Pr. Valdeci Santos
Batalha espiritual não é algo que acontece apenas “fora de nós”, mas que ocorre também na esfera interna. Muitas vezes até identificamos as investidas externas do inimigo – por meio do mundo, circunstâncias e até pessoas – para enfraquecer nossa fé e nos fazer desanimar na vida cristã. Porém, dificilmente reconhecemos os erros de nosso coração – a vitimização, os desejos desordenados, o excessivo amor-próprio e outras coisas – como fontes de nossa batalha. É verdade que agentes externos podem ser especialmente desafiadores, mas a esfera mais ferrenha da batalha espiritual ocorre dentro de nós, ou seja, o nosso coração.
Em sua epístola, Tiago afirma que a fonte de “guerras e contendas” na vida cristã se encontra nos prazeres e desejos desordenados da carne (Tiago 4.1-3). Ao fazer isso, ele ecoa as palavras de Jesus quando afirmou: “do coração procedem os maus desígnios” (Mateus 15.19). Assim, se compreendermos a necessidade de batalharmos contra nosso inimigo interno (as inclinações de nossa carne), dedicaremos mais esforços em prol da santificação íntima do que tentando encontrar justificativas para nossas falhas e erros em outras pessoas ou circunstâncias.
Isso certamente contribuiria para mais harmonia em nossos relacionamentos domésticos e eclesiásticos, com nossos irmãos em Cristo. A Bíblia nos conclama à uma vida de paz uns com os outros, mas muitos conflitos são gerados quando obedecemos às inclinações de nosso coração.

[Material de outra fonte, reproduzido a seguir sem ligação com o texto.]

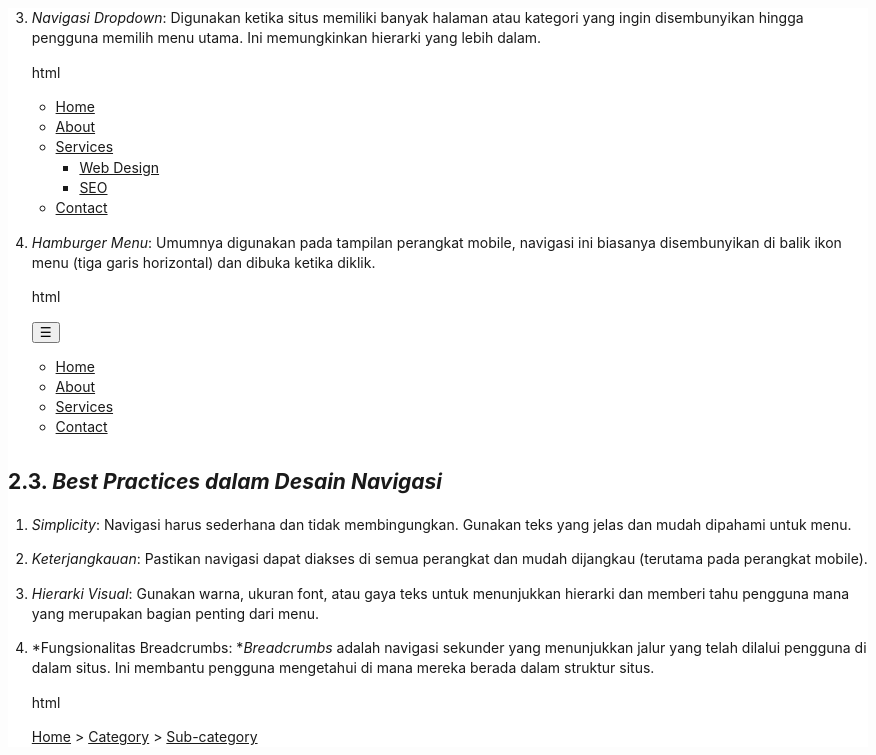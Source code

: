 
3. *Navigasi Dropdown*: Digunakan ketika situs memiliki banyak halaman atau kategori yang ingin disembunyikan hingga pengguna memilih menu utama. Ini memungkinkan hierarki yang lebih dalam.

   html
   <nav>
     <ul>
       <li><a href="#">Home</a></li>
       <li><a href="#">About</a></li>
       <li>
         <a href="#">Services</a>
         <ul>
           <li><a href="#">Web Design</a></li>
           <li><a href="#">SEO</a></li>
         </ul>
       </li>
       <li><a href="#">Contact</a></li>
     </ul>
   </nav>
   

4. *Hamburger Menu*: Umumnya digunakan pada tampilan perangkat mobile, navigasi ini biasanya disembunyikan di balik ikon menu (tiga garis horizontal) dan dibuka ketika diklik.

   html
   <div class="hamburger-menu">
     <button onclick="toggleMenu()">☰</button>
     <div id="menu">
       <ul>
         <li><a href="#">Home</a></li>
         <li><a href="#">About</a></li>
         <li><a href="#">Services</a></li>
         <li><a href="#">Contact</a></li>
       </ul>
     </div>
   </div>
   

## 2.3. *Best Practices dalam Desain Navigasi*

1. *Simplicity*: Navigasi harus sederhana dan tidak membingungkan. Gunakan teks yang jelas dan mudah dipahami untuk menu.
   
2. *Keterjangkauan*: Pastikan navigasi dapat diakses di semua perangkat dan mudah dijangkau (terutama pada perangkat mobile).
   
3. *Hierarki Visual*: Gunakan warna, ukuran font, atau gaya teks untuk menunjukkan hierarki dan memberi tahu pengguna mana yang merupakan bagian penting dari menu.

4. *Fungsionalitas Breadcrumbs: **Breadcrumbs* adalah navigasi sekunder yang menunjukkan jalur yang telah dilalui pengguna di dalam situs. Ini membantu pengguna mengetahui di mana mereka berada dalam struktur situs.

   html
   <nav>
     <a href="#">Home</a> > <a href="#">Category</a> > <a href="#">Sub-category</a>
   </nav>
   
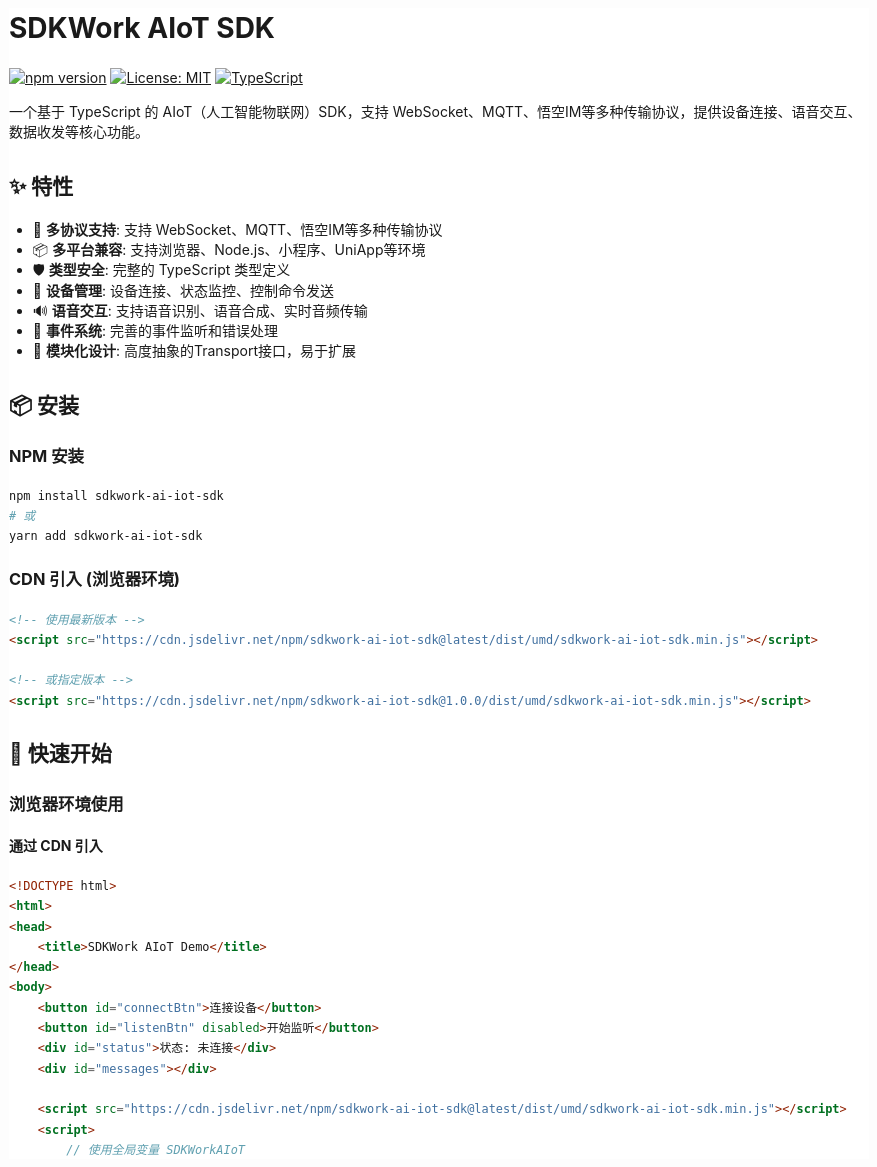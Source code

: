 # SDKWork AIoT SDK

[![npm version](https://img.shields.io/npm/v/sdkwork-ai-iot-sdk.svg)](https://www.npmjs.com/package/sdkwork-ai-iot-sdk)
[![License: MIT](https://img.shields.io/badge/License-MIT-yellow.svg)](https://opensource.org/licenses/MIT)
[![TypeScript](https://img.shields.io/badge/TypeScript-5.0%2B-blue.svg)](https://www.typescriptlang.org/)

一个基于 TypeScript 的 AIoT（人工智能物联网）SDK，支持 WebSocket、MQTT、悟空IM等多种传输协议，提供设备连接、语音交互、数据收发等核心功能。

## ✨ 特性

- 🚀 **多协议支持**: 支持 WebSocket、MQTT、悟空IM等多种传输协议
- 📦 **多平台兼容**: 支持浏览器、Node.js、小程序、UniApp等环境
- 🛡️ **类型安全**: 完整的 TypeScript 类型定义
- 🎯 **设备管理**: 设备连接、状态监控、控制命令发送
- 🔊 **语音交互**: 支持语音识别、语音合成、实时音频传输
- 🔔 **事件系统**: 完善的事件监听和错误处理
- 🎨 **模块化设计**: 高度抽象的Transport接口，易于扩展

## 📦 安装

### NPM 安装
```bash
npm install sdkwork-ai-iot-sdk
# 或
yarn add sdkwork-ai-iot-sdk
```

### CDN 引入 (浏览器环境)
```html
<!-- 使用最新版本 -->
<script src="https://cdn.jsdelivr.net/npm/sdkwork-ai-iot-sdk@latest/dist/umd/sdkwork-ai-iot-sdk.min.js"></script>

<!-- 或指定版本 -->
<script src="https://cdn.jsdelivr.net/npm/sdkwork-ai-iot-sdk@1.0.0/dist/umd/sdkwork-ai-iot-sdk.min.js"></script>
```

## 🚀 快速开始

### 浏览器环境使用

#### 通过 CDN 引入
```html
<!DOCTYPE html>
<html>
<head>
    <title>SDKWork AIoT Demo</title>
</head>
<body>
    <button id="connectBtn">连接设备</button>
    <button id="listenBtn" disabled>开始监听</button>
    <div id="status">状态: 未连接</div>
    <div id="messages"></div>

    <script src="https://cdn.jsdelivr.net/npm/sdkwork-ai-iot-sdk@latest/dist/umd/sdkwork-ai-iot-sdk.min.js"></script>
    <script>
        // 使用全局变量 SDKWorkAIoT
```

Na conversão, o crente passa a experimentar os resultados da ação sobrenatural do Espírito Santo em sua vida. Ele passa a fazer com deleite coisas que antes ele não fazia e não tinha nenhuma alegria em realizar. Ele deixa de participar de atividades mundanas, se afasta das más influências e evita aquilo que atrapalha o seu progresso espiritual.
Por outro lado, o crente passa a experimentar novos desejos, andar no Espírito (Gálatas 5.16 e Efésios 4.1), ser liderado pelo Espírito (Gálatas 5.18), ter prazer na leitura bíblica, na oração e nos momentos de comunhão fraternal, no culto público e em outras atividades da igreja. Ainda assim, ele experimenta uma verdadeira guerra em seu interior. Isso porque as paixões da carne militam contra a ação do Espírito em seu coração (Gálatas 5.17). Esse aspecto interior da batalha espiritual é, talvez, a mais intensa e terrível na caminhada cristã.
Paulo ensina que o caminho para a vitória contra a o inimigo interno exige uma renovação de mente, a maneira de pensar e considerar todos os aspectos da vida. As funções cognitivas do nosso coração precisam ser renovadas pela compreensão da Palavra e da vontade de Deus a ponto de não nos conformarmos com esse século, mas sermos transformados pela renovação de nossa mente, pois, somente assim, experimentaremos a boa e perfeita vontade de Deus (Romanos 12.1-2).
O caminho para a renovação de nossa mente inclui: (1) Focalizar nossos pensamentos naquilo que é digno, puro e eterno (Filipenses 4.8, Colossenses 3.2 e Romanos 8.5-8); (2) Despojar nossa vida dos procedimentos de nossa “antiga natureza”, aqueles que ofendem e desagradam a Deus, e nos revestimos do “novo homem” criado à imagem de Cristo (Efésios 4.20-32); (3) usufruir dos meios de graça estabelecidos pelo Evangelho, ou seja, a leitura, meditação e atenção à Palavra (escrita ou pregada), a participação correta nos sacramentos ordenados por Cristo e a prática contínua da oração. Também é importante participar de outras atividades que nos ajudam no progresso da alma, como a comunhão fraternal e a adoração.
Há uma esfera da batalha espiritual que é interna e, por isso, o Bondoso Pai nos selou com o Santo Espírito para nos fazer mais do que vencedores. Ainda assim, o Espírito nos convida a participar ativamente dessa batalha, fazendo uso dos meios e instrumentos estabelecidos para a vitória contra os desejos desordenados de nossa carne.
A grande questão é se estamos levando nossos pensamentos cativos à Cristo, avaliando nosso coração à luz de sua Palavra e nos submetendo ao que Ele ordenou. Se assim não fizermos, continuaremos a ser derrotados nessa esfera interior, ainda que exteriormente aparentemos a falsa imagem de vitoriosos. O melhor que conseguimos nesses casos é viver como Naamã antes de sua transformação: herói de guerra aos olhos de outros, mas um leproso em sua vida interna (2Reis 5). Que isso não aconteça conosco!